• **Saved entries**

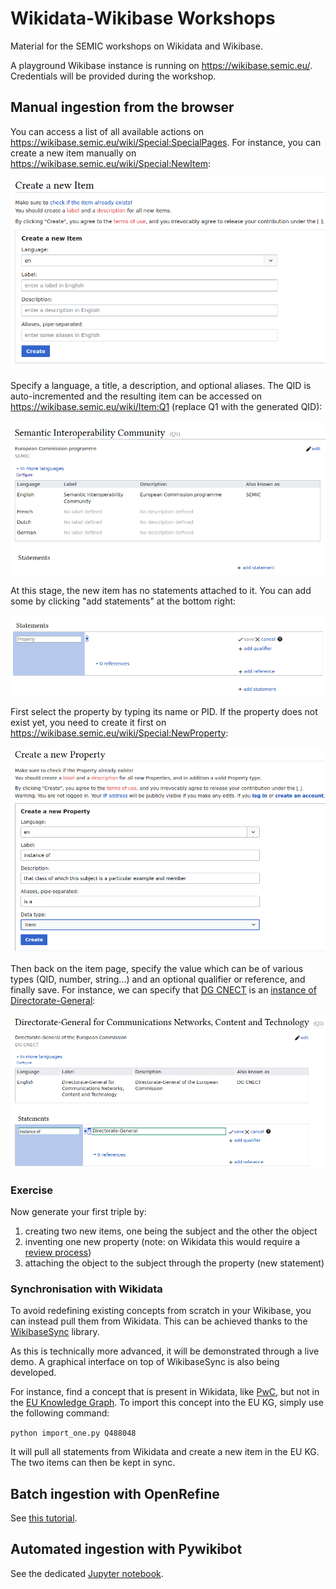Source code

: # Wikidata-Wikibase Workshops

Material for the SEMIC workshops on Wikidata and Wikibase.

A playground Wikibase instance is running on <https://wikibase.semic.eu/>. Credentials will be provided during the workshop.

## Manual ingestion from the browser

You can access a list of all available actions on <https://wikibase.semic.eu/wiki/Special:SpecialPages>. For instance, you can create a new item manually on <https://wikibase.semic.eu/wiki/Special:NewItem>:

![New Item](/images/wb_new_item.png)

Specify a language, a title, a description, and optional aliases. The QID is auto-incremented and the resulting item can be accessed on <https://wikibase.semic.eu/wiki/Item:Q1> (replace Q1 with the generated QID):

![Q1](/images/wb_q1.png)

At this stage, the new item has no statements attached to it. You can add some by clicking "add statements" at the bottom right:

![Add statement](/images/wb_add_statement.png)

First select the property by typing its name or PID. If the property does not exist yet, you need to create it first on <https://wikibase.semic.eu/wiki/Special:NewProperty>:

![New Property](/images/wb_new_prop.png)

Then back on the item page, specify the value which can be of various types (QID, number, string...) and an optional qualifier or reference, and finally save.
For instance, we can specify that [DG CNECT](https://wikibase.semic.eu/wiki/Item:Q2) is an [instance of](https://wikibase.semic.eu/wiki/Property:P1) [Directorate-General](https://wikibase.semic.eu/wiki/Item:Q3):

![instance of DG](/images/wb_dg.png)

### Exercise

Now generate your first triple by:

1. creating two new items, one being the subject and the other the object
2. inventing one new property (note: on Wikidata this would require a [review process](https://www.wikidata.org/wiki/Wikidata:Property_proposal/EU_Knowledge_Graph_ID))
3. attaching the object to the subject through the property (new statement)

### Synchronisation with Wikidata

To avoid redefining existing concepts from scratch in your Wikibase, you can instead pull them from Wikidata. This can be achieved thanks to the [WikibaseSync](https://github.com/the-qa-company/WikibaseSync) library.

As this is technically more advanced, it will be demonstrated through a live demo. A graphical interface on top of WikibaseSync is also being developed.

For instance, find a concept that is present in Wikidata, like [PwC](https://www.wikidata.org/wiki/Q488048), but not in the [EU Knowledge Graph](https://linkedopendata.eu/). To import this concept into the EU KG, simply use the following command:

`python import_one.py Q488048`

It will pull all statements from Wikidata and create a new item in the EU KG. The two items can then be kept in sync.

## Batch ingestion with OpenRefine

See [this tutorial](refine.md).

## Automated ingestion with Pywikibot

See the dedicated [Jupyter notebook](https://colab.research.google.com/github/SEMICeu/Wikibase/blob/main/explore.ipynb).
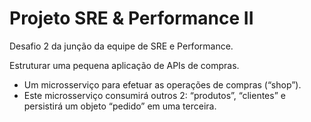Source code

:# Projeto SRE & Performance II

Desafio 2 da junção da equipe de SRE e Performance.

Estruturar uma pequena aplicação de APIs de compras.
 - Um microsserviço para efetuar as operações de compras (“shop”).
 - Este microsserviço consumirá outros 2: “produtos”, “clientes” e persistirá um objeto “pedido” em uma terceira.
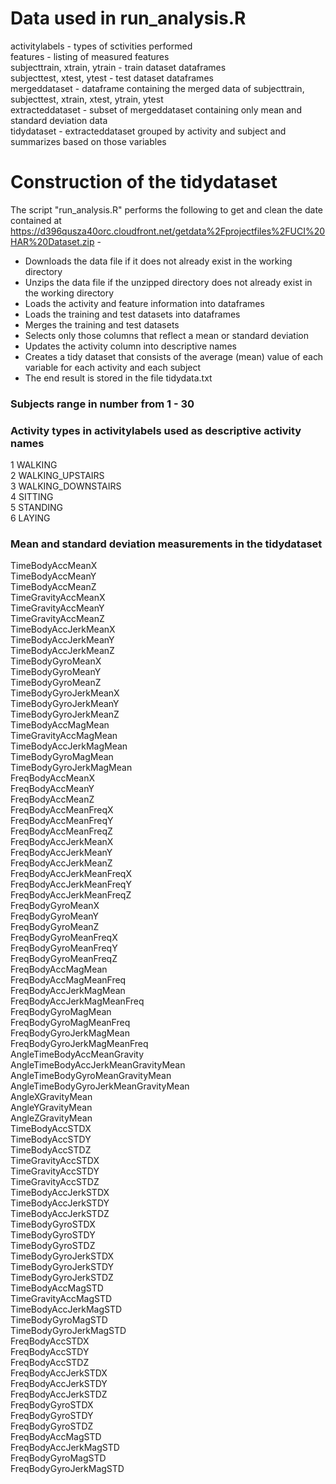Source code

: # Data used in run_analysis.R
  
activitylabels - types of sctivities performed  
features - listing of measured features  
subjecttrain, xtrain, ytrain - train dataset dataframes  
subjecttest, xtest, ytest - test dataset dataframes  
mergeddataset - dataframe containing the merged data of subjecttrain, subjecttest, xtrain, xtest, ytrain, ytest  
extracteddataset - subset of mergeddataset containing only mean and standard deviation data  
tidydataset - extracteddataset grouped by activity and subject and summarizes based on those variables  

# Construction of the tidydataset

The script "run_analysis.R" performs the following to get and clean the date contained at https://d396qusza40orc.cloudfront.net/getdata%2Fprojectfiles%2FUCI%20HAR%20Dataset.zip -

- Downloads the data file if it does not already exist in the working directory
- Unzips the data file if the unzipped directory does not already exist in the working directory
- Loads the activity and feature information into dataframes
- Loads the training and test datasets into dataframes
- Merges the training and test datasets
- Selects only those columns that reflect a mean or standard deviation
- Updates the activity column into descriptive names
- Creates a tidy dataset that consists of the average (mean) value of each variable for each activity and each subject
- The end result is stored in the file tidydata.txt

### Subjects range in number from 1 - 30

### Activity types in activitylabels used as descriptive activity names

1 WALKING  
2 WALKING_UPSTAIRS  
3 WALKING_DOWNSTAIRS  
4 SITTING  
5 STANDING  
6 LAYING  

### Mean and standard deviation measurements in the tidydataset

TimeBodyAccMeanX  
TimeBodyAccMeanY  
TimeBodyAccMeanZ  
TimeGravityAccMeanX  
TimeGravityAccMeanY  
TimeGravityAccMeanZ  
TimeBodyAccJerkMeanX  
TimeBodyAccJerkMeanY  
TimeBodyAccJerkMeanZ  
TimeBodyGyroMeanX  
TimeBodyGyroMeanY  
TimeBodyGyroMeanZ  
TimeBodyGyroJerkMeanX  
TimeBodyGyroJerkMeanY  
TimeBodyGyroJerkMeanZ  
TimeBodyAccMagMean  
TimeGravityAccMagMean  
TimeBodyAccJerkMagMean  
TimeBodyGyroMagMean  
TimeBodyGyroJerkMagMean  
FreqBodyAccMeanX  
FreqBodyAccMeanY  
FreqBodyAccMeanZ  
FreqBodyAccMeanFreqX  
FreqBodyAccMeanFreqY  
FreqBodyAccMeanFreqZ  
FreqBodyAccJerkMeanX  
FreqBodyAccJerkMeanY  
FreqBodyAccJerkMeanZ  
FreqBodyAccJerkMeanFreqX  
FreqBodyAccJerkMeanFreqY  
FreqBodyAccJerkMeanFreqZ  
FreqBodyGyroMeanX  
FreqBodyGyroMeanY  
FreqBodyGyroMeanZ  
FreqBodyGyroMeanFreqX  
FreqBodyGyroMeanFreqY  
FreqBodyGyroMeanFreqZ  
FreqBodyAccMagMean  
FreqBodyAccMagMeanFreq  
FreqBodyAccJerkMagMean  
FreqBodyAccJerkMagMeanFreq  
FreqBodyGyroMagMean  
FreqBodyGyroMagMeanFreq  
FreqBodyGyroJerkMagMean  
FreqBodyGyroJerkMagMeanFreq  
AngleTimeBodyAccMeanGravity  
AngleTimeBodyAccJerkMeanGravityMean  
AngleTimeBodyGyroMeanGravityMean  
AngleTimeBodyGyroJerkMeanGravityMean  
AngleXGravityMean  
AngleYGravityMean  
AngleZGravityMean  
TimeBodyAccSTDX  
TimeBodyAccSTDY  
TimeBodyAccSTDZ  
TimeGravityAccSTDX  
TimeGravityAccSTDY  
TimeGravityAccSTDZ  
TimeBodyAccJerkSTDX  
TimeBodyAccJerkSTDY  
TimeBodyAccJerkSTDZ  
TimeBodyGyroSTDX  
TimeBodyGyroSTDY  
TimeBodyGyroSTDZ  
TimeBodyGyroJerkSTDX  
TimeBodyGyroJerkSTDY  
TimeBodyGyroJerkSTDZ  
TimeBodyAccMagSTD  
TimeGravityAccMagSTD  
TimeBodyAccJerkMagSTD  
TimeBodyGyroMagSTD  
TimeBodyGyroJerkMagSTD  
FreqBodyAccSTDX  
FreqBodyAccSTDY  
FreqBodyAccSTDZ  
FreqBodyAccJerkSTDX  
FreqBodyAccJerkSTDY  
FreqBodyAccJerkSTDZ  
FreqBodyGyroSTDX  
FreqBodyGyroSTDY  
FreqBodyGyroSTDZ  
FreqBodyAccMagSTD  
FreqBodyAccJerkMagSTD  
FreqBodyGyroMagSTD  
FreqBodyGyroJerkMagSTD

• **What the task asks**
Reproduce the lines above exactly, image-free.

• **Result of this exercise**
Source code

: # Wikidata-Wikibase Workshops

Material for the SEMIC workshops on Wikidata and Wikibase.

A playground Wikibase instance is running on <https://wikibase.semic.eu/>. Credentials will be provided during the workshop.

## Manual ingestion from the browser

You can access a list of all available actions on <https://wikibase.semic.eu/wiki/Special:SpecialPages>. For instance, you can create a new item manually on <https://wikibase.semic.eu/wiki/Special:NewItem>:

![New Item](/images/wb_new_item.png)

Specify a language, a title, a description, and optional aliases. The QID is auto-incremented and the resulting item can be accessed on <https://wikibase.semic.eu/wiki/Item:Q1> (replace Q1 with the generated QID):

![Q1](/images/wb_q1.png)

At this stage, the new item has no statements attached to it. You can add some by clicking "add statements" at the bottom right:

![Add statement](/images/wb_add_statement.png)

First select the property by typing its name or PID. If the property does not exist yet, you need to create it first on <https://wikibase.semic.eu/wiki/Special:NewProperty>:

![New Property](/images/wb_new_prop.png)

Then back on the item page, specify the value which can be of various types (QID, number, string...) and an optional qualifier or reference, and finally save.
For instance, we can specify that [DG CNECT](https://wikibase.semic.eu/wiki/Item:Q2) is an [instance of](https://wikibase.semic.eu/wiki/Property:P1) [Directorate-General](https://wikibase.semic.eu/wiki/Item:Q3):

![instance of DG](/images/wb_dg.png)

### Exercise

Now generate your first triple by:

1. creating two new items, one being the subject and the other the object
2. inventing one new property (note: on Wikidata this would require a [review process](https://www.wikidata.org/wiki/Wikidata:Property_proposal/EU_Knowledge_Graph_ID))
3. attaching the object to the subject through the property (new statement)

### Synchronisation with Wikidata

To avoid redefining existing concepts from scratch in your Wikibase, you can instead pull them from Wikidata. This can be achieved thanks to the [WikibaseSync](https://github.com/the-qa-company/WikibaseSync) library.

As this is technically more advanced, it will be demonstrated through a live demo. A graphical interface on top of WikibaseSync is also being developed.

For instance, find a concept that is present in Wikidata, like [PwC](https://www.wikidata.org/wiki/Q488048), but not in the [EU Knowledge Graph](https://linkedopendata.eu/). To import this concept into the EU KG, simply use the following command:

`python import_one.py Q488048`

It will pull all statements from Wikidata and create a new item in the EU KG. The two items can then be kept in sync.

## Batch ingestion with OpenRefine

See [this tutorial](refine.md).

## Automated ingestion with Pywikibot

See the dedicated [Jupyter notebook](https://colab.research.google.com/github/SEMICeu/Wikibase/blob/main/explore.ipynb).
Source code

:# Projeto SRE & Performance II

Desafio 2 da junção da equipe de SRE e Performance.

Estruturar uma pequena aplicação de APIs de compras.
 - Um microsserviço para efetuar as operações de compras (“shop”).
 - Este microsserviço consumirá outros 2: “produtos”, “clientes” e persistirá um objeto “pedido” em uma terceira.
Source code

: # Data used in run_analysis.R
  
activitylabels - types of sctivities performed  
features - listing of measured features  
subjecttrain, xtrain, ytrain - train dataset dataframes  
subjecttest, xtest, ytest - test dataset dataframes  
mergeddataset - dataframe containing the merged data of subjecttrain, subjecttest, xtrain, xtest, ytrain, ytest  
extracteddataset - subset of mergeddataset containing only mean and standard deviation data  
tidydataset - extracteddataset grouped by activity and subject and summarizes based on those variables  

# Construction of the tidydataset

The script "run_analysis.R" performs the following to get and clean the date contained at https://d396qusza40orc.cloudfront.net/getdata%2Fprojectfiles%2FUCI%20HAR%20Dataset.zip -

- Downloads the data file if it does not already exist in the working directory
- Unzips the data file if the unzipped directory does not already exist in the working directory
- Loads the activity and feature information into dataframes
- Loads the training and test datasets into dataframes
- Merges the training and test datasets
- Selects only those columns that reflect a mean or standard deviation
- Updates the activity column into descriptive names
- Creates a tidy dataset that consists of the average (mean) value of each variable for each activity and each subject
- The end result is stored in the file tidydata.txt

### Subjects range in number from 1 - 30

### Activity types in activitylabels used as descriptive activity names

1 WALKING  
2 WALKING_UPSTAIRS  
3 WALKING_DOWNSTAIRS  
4 SITTING  
5 STANDING  
6 LAYING  

### Mean and standard deviation measurements in the tidydataset

TimeBodyAccMeanX  
TimeBodyAccMeanY  
TimeBodyAccMeanZ  
TimeGravityAccMeanX  
TimeGravityAccMeanY  
TimeGravityAccMeanZ  
TimeBodyAccJerkMeanX  
TimeBodyAccJerkMeanY  
TimeBodyAccJerkMeanZ  
TimeBodyGyroMeanX  
TimeBodyGyroMeanY  
TimeBodyGyroMeanZ  
TimeBodyGyroJerkMeanX  
TimeBodyGyroJerkMeanY  
TimeBodyGyroJerkMeanZ  
TimeBodyAccMagMean  
TimeGravityAccMagMean  
TimeBodyAccJerkMagMean  
TimeBodyGyroMagMean  
TimeBodyGyroJerkMagMean  
FreqBodyAccMeanX  
FreqBodyAccMeanY  
FreqBodyAccMeanZ  
FreqBodyAccMeanFreqX  
FreqBodyAccMeanFreqY  
FreqBodyAccMeanFreqZ  
FreqBodyAccJerkMeanX  
FreqBodyAccJerkMeanY  
FreqBodyAccJerkMeanZ  
FreqBodyAccJerkMeanFreqX  
FreqBodyAccJerkMeanFreqY  
FreqBodyAccJerkMeanFreqZ  
FreqBodyGyroMeanX  
FreqBodyGyroMeanY  
FreqBodyGyroMeanZ  
FreqBodyGyroMeanFreqX  
FreqBodyGyroMeanFreqY  
FreqBodyGyroMeanFreqZ  
FreqBodyAccMagMean  
FreqBodyAccMagMeanFreq  
FreqBodyAccJerkMagMean  
FreqBodyAccJerkMagMeanFreq  
FreqBodyGyroMagMean  
FreqBodyGyroMagMeanFreq  
FreqBodyGyroJerkMagMean  
FreqBodyGyroJerkMagMeanFreq  
AngleTimeBodyAccMeanGravity  
AngleTimeBodyAccJerkMeanGravityMean  
AngleTimeBodyGyroMeanGravityMean  
AngleTimeBodyGyroJerkMeanGravityMean  
AngleXGravityMean  
AngleYGravityMean  
AngleZGravityMean  
TimeBodyAccSTDX  
TimeBodyAccSTDY  
TimeBodyAccSTDZ  
TimeGravityAccSTDX  
TimeGravityAccSTDY  
TimeGravityAccSTDZ  
TimeBodyAccJerkSTDX  
TimeBodyAccJerkSTDY  
TimeBodyAccJerkSTDZ  
TimeBodyGyroSTDX  
TimeBodyGyroSTDY  
TimeBodyGyroSTDZ  
TimeBodyGyroJerkSTDX  
TimeBodyGyroJerkSTDY  
TimeBodyGyroJerkSTDZ  
TimeBodyAccMagSTD  
TimeGravityAccMagSTD  
TimeBodyAccJerkMagSTD  
TimeBodyGyroMagSTD  
TimeBodyGyroJerkMagSTD  
FreqBodyAccSTDX  
FreqBodyAccSTDY  
FreqBodyAccSTDZ  
FreqBodyAccJerkSTDX  
FreqBodyAccJerkSTDY  
FreqBodyAccJerkSTDZ  
FreqBodyGyroSTDX  
FreqBodyGyroSTDY  
FreqBodyGyroSTDZ  
FreqBodyAccMagSTD  
FreqBodyAccJerkMagSTD  
FreqBodyGyroMagSTD  
FreqBodyGyroJerkMagSTD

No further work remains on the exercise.